## What to produce
Give the data back exactly as it stands.

## Record set
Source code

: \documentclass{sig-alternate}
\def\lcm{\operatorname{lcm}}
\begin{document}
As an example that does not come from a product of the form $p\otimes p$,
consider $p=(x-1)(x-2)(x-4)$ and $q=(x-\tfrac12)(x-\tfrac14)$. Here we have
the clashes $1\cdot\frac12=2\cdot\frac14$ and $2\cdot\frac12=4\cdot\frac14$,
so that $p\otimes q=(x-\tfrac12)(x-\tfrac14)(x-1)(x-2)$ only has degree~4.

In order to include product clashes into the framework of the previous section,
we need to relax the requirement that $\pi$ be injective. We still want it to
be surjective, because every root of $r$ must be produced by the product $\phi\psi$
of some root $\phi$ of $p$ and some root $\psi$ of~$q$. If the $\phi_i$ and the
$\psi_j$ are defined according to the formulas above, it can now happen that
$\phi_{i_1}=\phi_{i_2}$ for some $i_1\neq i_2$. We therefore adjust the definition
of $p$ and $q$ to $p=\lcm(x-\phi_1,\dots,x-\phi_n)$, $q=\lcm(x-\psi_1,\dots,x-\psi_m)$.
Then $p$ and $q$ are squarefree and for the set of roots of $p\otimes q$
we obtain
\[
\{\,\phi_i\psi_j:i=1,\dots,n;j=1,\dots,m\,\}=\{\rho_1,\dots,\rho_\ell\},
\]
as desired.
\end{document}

## Output of the exercise
Source code

: \documentclass{sig-alternate}
\def\lcm{\operatorname{lcm}}
\begin{document}
As an example that does not come from a product of the form $p\otimes p$,
consider $p=(x-1)(x-2)(x-4)$ and $q=(x-\tfrac12)(x-\tfrac14)$. Here we have
the clashes $1\cdot\frac12=2\cdot\frac14$ and $2\cdot\frac12=4\cdot\frac14$,
so that $p\otimes q=(x-\tfrac12)(x-\tfrac14)(x-1)(x-2)$ only has degree~4.

In order to include product clashes into the framework of the previous section,
we need to relax the requirement that $\pi$ be injective. We still want it to
be surjective, because every root of $r$ must be produced by the product $\phi\psi$
of some root $\phi$ of $p$ and some root $\psi$ of~$q$. If the $\phi_i$ and the
$\psi_j$ are defined according to the formulas above, it can now happen that
$\phi_{i_1}=\phi_{i_2}$ for some $i_1\neq i_2$. We therefore adjust the definition
of $p$ and $q$ to $p=\lcm(x-\phi_1,\dots,x-\phi_n)$, $q=\lcm(x-\psi_1,\dots,x-\psi_m)$.
Then $p$ and $q$ are squarefree and for the set of roots of $p\otimes q$
we obtain
\[
\{\,\phi_i\psi_j:i=1,\dots,n;j=1,\dots,m\,\}=\{\rho_1,\dots,\rho_\ell\},
\]
as desired.
\end{document}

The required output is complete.